··· Recorded information

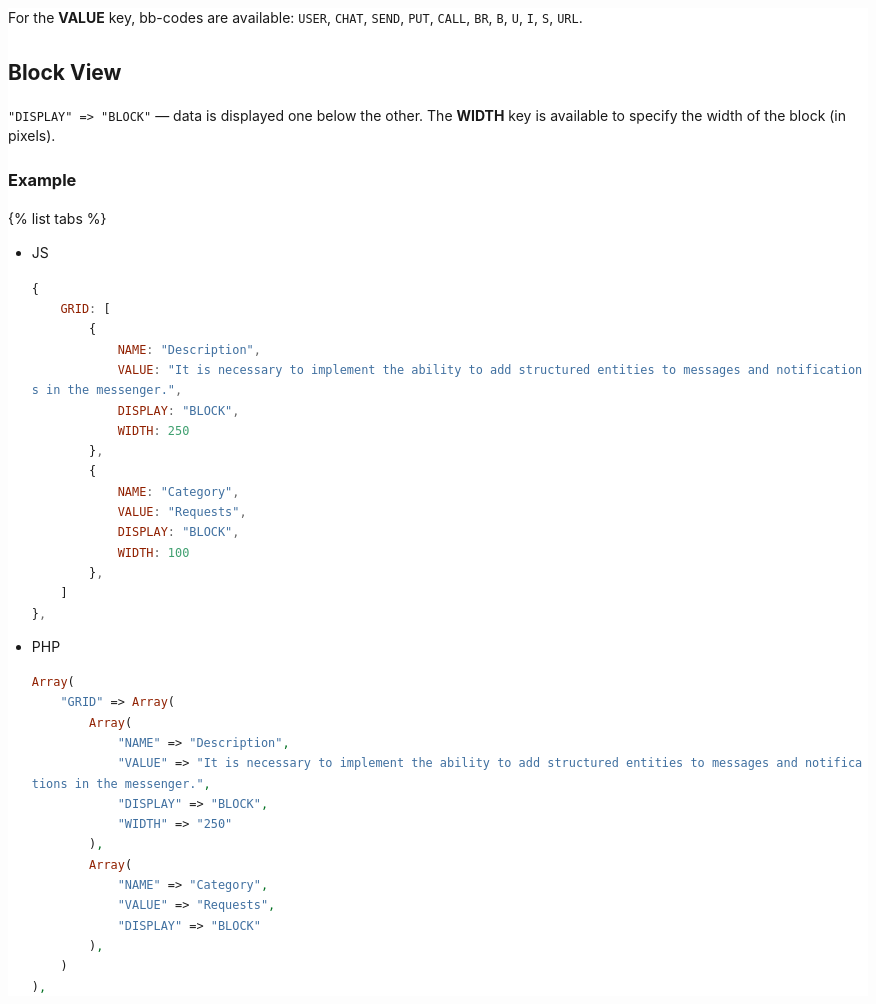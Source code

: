 For the **VALUE** key, bb-codes are available: `USER`, `CHAT`, `SEND`, `PUT`, `CALL`, `BR`, `B`, `U`, `I`, `S`, `URL`.

## Block View

`"DISPLAY" => "BLOCK"` — data is displayed one below the other. The **WIDTH** key is available to specify the width of the block (in pixels).

### Example

{% list tabs %}

- JS

    ```js
    {
        GRID: [
            {
                NAME: "Description",
                VALUE: "It is necessary to implement the ability to add structured entities to messages and notifications in the messenger.",
                DISPLAY: "BLOCK",
                WIDTH: 250
            },
            {
                NAME: "Category",
                VALUE: "Requests",
                DISPLAY: "BLOCK",
                WIDTH: 100
            },
        ]
    },
    ```

- PHP

    ```php
    Array(
        "GRID" => Array(
            Array(
                "NAME" => "Description",
                "VALUE" => "It is necessary to implement the ability to add structured entities to messages and notifications in the messenger.",
                "DISPLAY" => "BLOCK",
                "WIDTH" => "250"
            ),
            Array(
                "NAME" => "Category",
                "VALUE" => "Requests",
                "DISPLAY" => "BLOCK"
            ),
        )
    ),
    ```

······

Search the material above for "messages". Copy each line that has it.

                VALUE: "It is necessary to implement the ability to add structured entities to messages and notifications in the messenger.",
                "VALUE" => "It is necessary to implement the ability to add structured entities to messages and notifications in the messenger.",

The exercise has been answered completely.